● Provided entries:

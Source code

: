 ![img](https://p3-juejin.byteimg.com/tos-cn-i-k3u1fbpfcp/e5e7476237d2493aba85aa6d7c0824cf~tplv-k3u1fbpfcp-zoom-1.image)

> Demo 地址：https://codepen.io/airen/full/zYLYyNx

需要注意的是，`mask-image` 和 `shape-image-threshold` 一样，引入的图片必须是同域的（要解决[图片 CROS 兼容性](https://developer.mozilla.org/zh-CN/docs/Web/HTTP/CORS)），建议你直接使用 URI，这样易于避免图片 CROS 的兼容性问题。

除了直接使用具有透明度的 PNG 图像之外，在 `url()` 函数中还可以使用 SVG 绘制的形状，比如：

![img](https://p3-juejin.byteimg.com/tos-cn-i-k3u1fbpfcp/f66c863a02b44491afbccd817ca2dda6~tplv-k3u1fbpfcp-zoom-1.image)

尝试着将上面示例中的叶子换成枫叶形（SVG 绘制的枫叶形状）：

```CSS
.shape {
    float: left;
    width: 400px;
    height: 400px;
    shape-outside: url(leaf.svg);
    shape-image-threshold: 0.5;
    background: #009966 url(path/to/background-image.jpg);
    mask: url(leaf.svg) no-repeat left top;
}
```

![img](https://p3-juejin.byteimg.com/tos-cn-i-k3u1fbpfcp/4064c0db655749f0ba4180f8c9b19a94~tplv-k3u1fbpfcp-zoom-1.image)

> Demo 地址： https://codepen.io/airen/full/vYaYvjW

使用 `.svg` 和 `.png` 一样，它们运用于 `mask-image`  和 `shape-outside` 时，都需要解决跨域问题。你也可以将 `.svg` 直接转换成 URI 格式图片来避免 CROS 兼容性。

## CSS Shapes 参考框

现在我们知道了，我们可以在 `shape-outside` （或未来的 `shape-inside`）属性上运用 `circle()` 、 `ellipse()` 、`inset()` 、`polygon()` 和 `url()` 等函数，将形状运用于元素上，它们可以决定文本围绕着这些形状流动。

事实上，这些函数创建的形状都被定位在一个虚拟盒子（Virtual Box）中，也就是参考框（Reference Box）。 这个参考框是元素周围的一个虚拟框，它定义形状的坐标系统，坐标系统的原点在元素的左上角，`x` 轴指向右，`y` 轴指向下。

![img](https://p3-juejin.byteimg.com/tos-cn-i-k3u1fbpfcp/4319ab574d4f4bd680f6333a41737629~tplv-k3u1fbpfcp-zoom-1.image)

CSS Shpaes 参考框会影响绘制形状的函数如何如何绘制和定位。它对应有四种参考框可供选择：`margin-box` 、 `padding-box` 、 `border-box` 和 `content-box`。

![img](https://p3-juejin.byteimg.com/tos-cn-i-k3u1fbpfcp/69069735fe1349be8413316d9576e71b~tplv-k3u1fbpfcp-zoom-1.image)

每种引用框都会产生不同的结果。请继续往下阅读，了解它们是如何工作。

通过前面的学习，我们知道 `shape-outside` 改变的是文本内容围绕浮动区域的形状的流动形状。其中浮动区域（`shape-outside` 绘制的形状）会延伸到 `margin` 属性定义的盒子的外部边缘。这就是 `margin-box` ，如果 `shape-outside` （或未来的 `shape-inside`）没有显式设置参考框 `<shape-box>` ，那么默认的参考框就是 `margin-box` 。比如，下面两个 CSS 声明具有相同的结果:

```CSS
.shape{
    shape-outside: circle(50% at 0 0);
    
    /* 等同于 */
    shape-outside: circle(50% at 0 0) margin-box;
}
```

● Required work: Return the number of lines in the material holding the string "或未来的", and no other text.

● Exercise output: 2